Student campaign sees newspaper drop ape from masthead

A local newspaper in Northern Cyprus, Afrika Gazetesi, has agreed to change its masthead in which an ape is depicted after students said it reinforced racial stereotypes and was disturbing for African students based in Northern Cyprus.

Student organisation Voices of International Students in Cyprus (VOIS Cyprus) has been locked in a dispute with the newspaper – also simply known as Afrika since 2018. VOIS even offered to redesign the logo to incorporate positive elements of the African continent. However, the newspaper decided to continue with the monkey logo.

The newspaper, which was formerly known as Avrupa which means ‘Europe’ in Turkish, was changed to Afrika after its criticism of Turkish policies led to lawsuits and attacks against it. However, Afrika Gazetesi does not address issues related to the African continent, nor the plight of African students residing on the island, many of whom say they face institutional racism, financial hardship and exploitative working conditions.

Well-known writer Ertanc Hidayettin wrote in the daily Kibris Postasi that he was ready to defend the newspaper, but changed his mind. He said he realised that African students are justified in speaking out against the logo as the “monkey symbol was used by racist whites to acknowledge the ideology that blacks have been inferior for centuries”.


Editor of AFRIKA, Sener Levent, defended the logo by referring to Darwin's Theory of Evolution which, he argued, suggests that “all of us came from the monkey”.
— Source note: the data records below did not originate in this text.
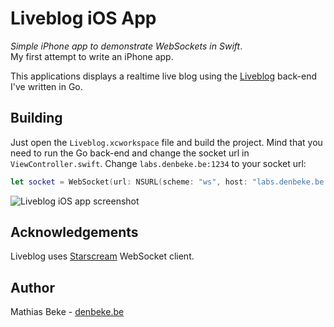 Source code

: Liveblog iOS App
================

*Simple iPhone app to demonstrate WebSockets in Swift*.  
My first attempt to write an iPhone app.

This applications displays a realtime live blog using the [Liveblog](https://github.com/DenBeke/Liveblog) back-end I've written in Go.


Building
--------

Just open the `Liveblog.xcworkspace` file and build the project.
Mind that you need to run the Go back-end and change the socket url in `ViewController.swift`. Change `labs.denbeke.be:1234` to your socket url:

```Swift
let socket = WebSocket(url: NSURL(scheme: "ws", host: "labs.denbeke.be:1234", path: "/")!)
```

![Liveblog iOS app screenshot](http://denbeke.be/blog/wp-content/uploads/2015/06/Liveblog-iOS-iPhone-app-screenshot.png)

Acknowledgements
----------------

Liveblog uses [Starscream](https://github.com/daltoniam/Starscream) WebSocket client.

Author
------

Mathias Beke - [denbeke.be](http://denbeke.be) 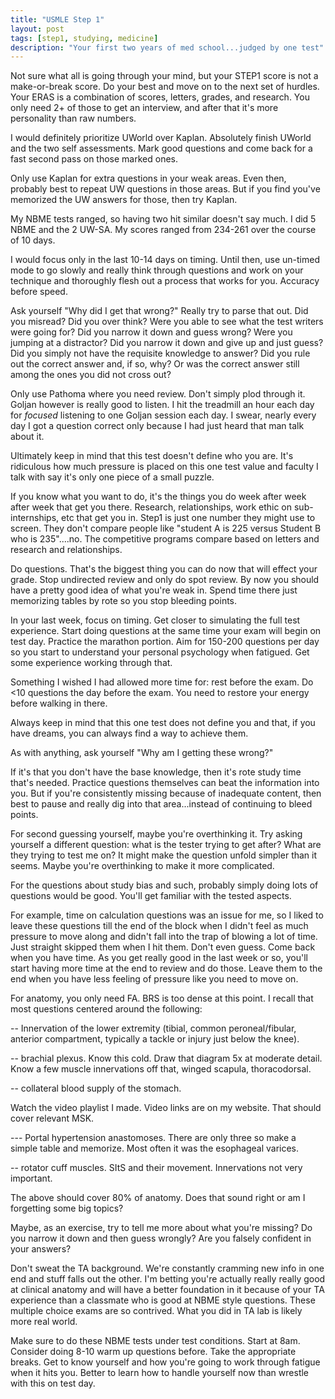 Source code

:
 ```yaml
---
title: "USMLE Step 1"
layout: post
tags: [step1, studying, medicine]
description: "Your first two years of med school...judged by one test"
---
```


Not sure what all is going through your mind, but your STEP1 score is not a
make-or-break score.  Do your best and move on to the next set of hurdles.
Your ERAS is a combination of scores, letters, grades, and research.  You only
need 2+ of those to get an interview, and after that it's more personality
than raw numbers.

I would definitely prioritize UWorld over Kaplan. Absolutely finish UWorld and
the two self assessments. Mark good questions and come back for a fast second
pass on those marked ones.

Only use Kaplan for extra questions in your weak areas. Even then, probably
best to repeat UW questions in those areas. But if you find you've memorized
the UW answers for those, then try Kaplan.

My NBME tests ranged, so having two hit similar doesn't say much. I did 5 NBME
and the 2 UW-SA. My scores ranged from 234-261 over the course of 10 days.

I would focus only in the last 10-14 days on timing. Until then, use un-timed
mode to go slowly and really think through questions and work on your
technique and thoroughly flesh out a process that works for you. Accuracy
before speed.

Ask yourself "Why did I get that wrong?" Really try to parse that out. Did you
misread? Did you over think? Were you able to see what the test writers were
going for? Did you narrow it down and guess wrong? Were you jumping at a
distractor? Did you narrow it down and give up and just guess? Did you simply
not have the requisite knowledge to answer? Did you rule out the correct
answer and, if so, why? Or was the correct answer still among the ones you did
not cross out?

Only use Pathoma where you need review. Don't simply plod through it. Goljan
however is really good to listen. I hit the treadmill an hour each day for
*focused* listening to one Goljan session each day. I swear, nearly every day
I got a question correct only because I had just heard that man talk about it.


Ultimately keep in mind that this test doesn't define who you are. It's
ridiculous how much pressure is placed on this one test value and faculty I
talk with say it's only one piece of a small puzzle.

If you know what you want to do, it's the things you do week after week after
week that get you there. Research, relationships, work ethic on
sub-internships, etc that get you in. Step1 is just one number they might use
to screen. They don't compare people like "student A is 225 versus Student B
who is 235"....no. The competitive programs compare based on letters and
research and relationships.


Do questions. That's the biggest thing you can do now that will effect your
grade. Stop undirected review and only do spot review. By now you should have
a pretty good idea of what you're weak in. Spend time there just memorizing
tables by rote so you stop bleeding points.

In your last week, focus on timing. Get closer to simulating the full test
experience. Start doing questions at the same time your exam will begin on
test day. Practice the marathon portion. Aim for 150-200 questions per day so
you start to understand your personal psychology when fatigued. Get some
experience working through that.

Something I wished I had allowed more time for: rest before the exam. Do <10
questions the day before the exam. You need to restore your energy before
walking in there.

Always keep in mind that this one test does not define you and that, if you
have dreams, you can always find a way to achieve them.


As with anything, ask yourself "Why am I getting these wrong?"

If it's that you don't have the base knowledge, then it's rote study time
that's needed. Practice questions themselves can beat the information into
you. But if you're consistently missing because of inadequate content, then
best to pause and really dig into that area...instead of continuing to bleed
points.

For second guessing yourself, maybe you're overthinking it. Try asking
yourself a different question: what is the tester trying to get after? What
are they trying to test me on? It might make the question unfold simpler than
it seems. Maybe you're overthinking to make it more complicated.

For the questions about study bias and such, probably simply doing lots of
questions would be good. You'll get familiar with the tested aspects.

For example, time on calculation questions was an issue for me, so I liked to
leave these questions till the end of the block when I didn't feel as much
pressure to move along and didn't fall into the trap of blowing a lot of
time. Just straight skipped them when I hit them. Don't even guess. Come back
when you have time. As you get really good in the last week or so, you'll
start having more time at the end to review and do those. Leave them to the
end when you have less feeling of pressure like you need to move on.

For anatomy, you only need FA. BRS is too dense at this point. I recall that
most questions centered around the following:

-- Innervation of the lower extremity (tibial, common peroneal/fibular,
   anterior compartment, typically a tackle or injury just below the knee).

-- brachial plexus. Know this cold. Draw that diagram 5x at moderate
   detail. Know a few muscle innervations off that, winged scapula,
   thoracodorsal.

-- collateral blood supply of the stomach.


Watch the video playlist I made. Video links are on my website. That should
cover relevant MSK.

--- Portal hypertension anastomoses. There are only three so make a simple
    table and memorize. Most often it was the esophageal varices.

-- rotator cuff muscles. SItS and their movement. Innervations not very
   important.

The above should cover 80% of anatomy. Does that sound right or am I
forgetting some big topics?


Maybe, as an exercise, try to tell me more about what you're missing? Do you
narrow it down and then guess wrongly? Are you falsely confident in your
answers?


Don't sweat the TA background. We're constantly cramming new info in one end
and stuff falls out the other. I'm betting you're actually really really good
at clinical anatomy and will have a better foundation in it because of your TA
experience than a classmate who is good at NBME style questions. These
multiple choice exams are so contrived. What you did in TA lab is likely more
real world.

Make sure to do these NBME tests under test conditions. Start at 8am. Consider
doing 8-10 warm up questions before. Take the appropriate breaks. Get to know
yourself and how you're going to work through fatigue when it hits you. Better
to learn how to handle yourself now than wrestle with this on test day.
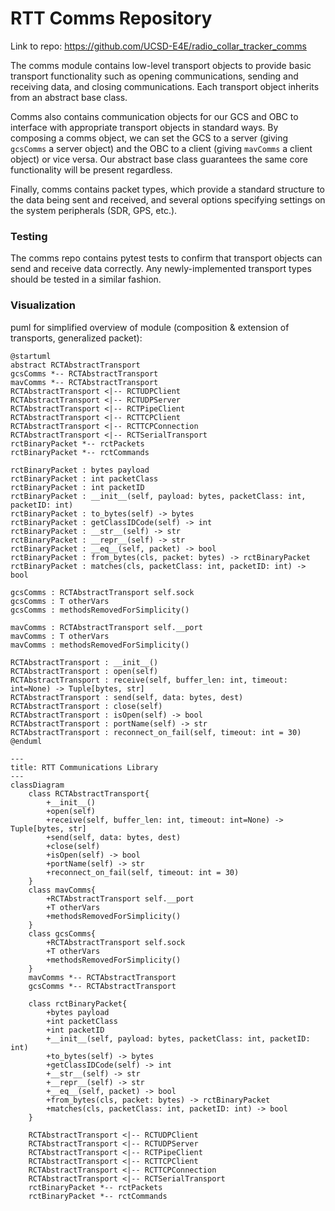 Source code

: # RTT Comms Repository

Link to repo: https://github.com/UCSD-E4E/radio_collar_tracker_comms

The comms module contains low-level transport objects to provide basic transport functionality such as opening communications, sending and receiving data, and closing communications. Each transport object inherits from an abstract base class.

Comms also contains communication objects for our GCS and OBC to interface with appropriate transport objects in standard ways. By composing a comms object, we can set the GCS to a server (giving `gcsComms` a server object) and the OBC to a client (giving `mavComms` a client object) or vice versa. Our abstract base class guarantees the same core functionality will be present regardless.

Finally, comms contains packet types, which provide a standard structure to the data being sent and received, and several options specifying settings on the system peripherals (SDR, GPS, etc.).

### Testing
The comms repo contains pytest tests to confirm that transport objects can send and receive data correctly. Any newly-implemented transport types should be tested in a similar fashion.


### Visualization
puml for simplified overview of module (composition & extension of transports, generalized packet):
```plantuml
@startuml
abstract RCTAbstractTransport
gcsComms *-- RCTAbstractTransport
mavComms *-- RCTAbstractTransport
RCTAbstractTransport <|-- RCTUDPClient
RCTAbstractTransport <|-- RCTUDPServer
RCTAbstractTransport <|-- RCTPipeClient
RCTAbstractTransport <|-- RCTTCPClient
RCTAbstractTransport <|-- RCTTCPConnection
RCTAbstractTransport <|-- RCTSerialTransport
rctBinaryPacket *-- rctPackets
rctBinaryPacket *-- rctCommands

rctBinaryPacket : bytes payload
rctBinaryPacket : int packetClass
rctBinaryPacket : int packetID
rctBinaryPacket : __init__(self, payload: bytes, packetClass: int, packetID: int)
rctBinaryPacket : to_bytes(self) -> bytes
rctBinaryPacket : getClassIDCode(self) -> int
rctBinaryPacket : __str__(self) -> str
rctBinaryPacket : __repr__(self) -> str
rctBinaryPacket : __eq__(self, packet) -> bool
rctBinaryPacket : from_bytes(cls, packet: bytes) -> rctBinaryPacket
rctBinaryPacket : matches(cls, packetClass: int, packetID: int) -> bool

gcsComms : RCTAbstractTransport self.sock
gcsComms : T otherVars
gcsComms : methodsRemovedForSimplicity()

mavComms : RCTAbstractTransport self.__port
mavComms : T otherVars
mavComms : methodsRemovedForSimplicity()

RCTAbstractTransport : __init__()
RCTAbstractTransport : open(self)
RCTAbstractTransport : receive(self, buffer_len: int, timeout: int=None) -> Tuple[bytes, str]
RCTAbstractTransport : send(self, data: bytes, dest)
RCTAbstractTransport : close(self)
RCTAbstractTransport : isOpen(self) -> bool
RCTAbstractTransport : portName(self) -> str
RCTAbstractTransport : reconnect_on_fail(self, timeout: int = 30)
@enduml
```
```mermaid
---
title: RTT Communications Library
---
classDiagram
    class RCTAbstractTransport{
        +__init__()
        +open(self)
        +receive(self, buffer_len: int, timeout: int=None) -> Tuple[bytes, str]
        +send(self, data: bytes, dest)
        +close(self)
        +isOpen(self) -> bool
        +portName(self) -> str
        +reconnect_on_fail(self, timeout: int = 30)
    }
    class mavComms{
        +RCTAbstractTransport self.__port
        +T otherVars
        +methodsRemovedForSimplicity()
    }
    class gcsComms{
        +RCTAbstractTransport self.sock
        +T otherVars
        +methodsRemovedForSimplicity()
    }
    mavComms *-- RCTAbstractTransport
    gcsComms *-- RCTAbstractTransport

    class rctBinaryPacket{
        +bytes payload
        +int packetClass
        +int packetID
        +__init__(self, payload: bytes, packetClass: int, packetID: int)
        +to_bytes(self) -> bytes
        +getClassIDCode(self) -> int
        +__str__(self) -> str
        +__repr__(self) -> str
        +__eq__(self, packet) -> bool
        +from_bytes(cls, packet: bytes) -> rctBinaryPacket
        +matches(cls, packetClass: int, packetID: int) -> bool
    }

    RCTAbstractTransport <|-- RCTUDPClient
    RCTAbstractTransport <|-- RCTUDPServer
    RCTAbstractTransport <|-- RCTPipeClient
    RCTAbstractTransport <|-- RCTTCPClient
    RCTAbstractTransport <|-- RCTTCPConnection
    RCTAbstractTransport <|-- RCTSerialTransport
    rctBinaryPacket *-- rctPackets
    rctBinaryPacket *-- rctCommands
```
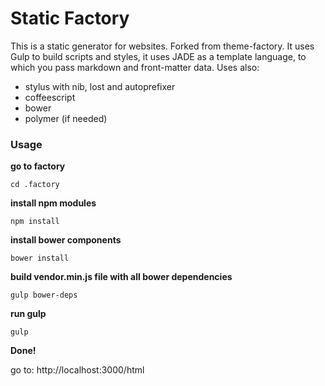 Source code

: # Static Factory

This is a  static generator for websites. Forked from theme-factory. It uses Gulp to build scripts and styles, it uses JADE as a template language, to which you pass markdown and front-matter data.
Uses also:

- stylus with nib, lost and autoprefixer
- coffeescript
- bower
- polymer (if needed)

### Usage

**go to factory**

```shell
cd .factory
```

**install npm modules**

```shell
npm install
```

**install bower components**

```shell
bower install
```

**build vendor.min.js file with all bower dependencies**

```shell
gulp bower-deps
```

**run gulp**

```shell
gulp
```

**Done!**

go to:
http://localhost:3000/html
However, Emmanuel Achiri, a graduate student assistant at Eastern Mediterranean University and president of VOIS Cyprus, said in a statement that the use of the ape is rooted in simianisation which has a bearing on how Africans are perceived and treated.

Levent also defended the name change of the publication, which African students see as an attempt to depict North Cyprus as a lawless place, thereby reinforcing a stereotype of Africa “as a continent and land of no justice and no laws”, according to local news reports.

In a statement posted on social media on 20 June, Levent reversed his decision to sue VOIS Cyprus and its president Achiri and also announced the removal of the monkey from the logo after 18 years.

Sowing divisions

The issue of the monkey logo and its removal has created divisions within the community, with Levent writing in an editorial that the attack against the monkey logo has turned into “a lynch campaign...” He also wrote that those who organised the attack and those who chose to remain silent were not his ‘friends’.

Dr Umut Bozkurt, a professor at the Eastern Mediterranean University, came under attack on Facebook from some of the Cypriot community members for openly supporting VOIS Cyprus and stating that African students were indeed exposed to racial treatment in many ways, including poor working conditions.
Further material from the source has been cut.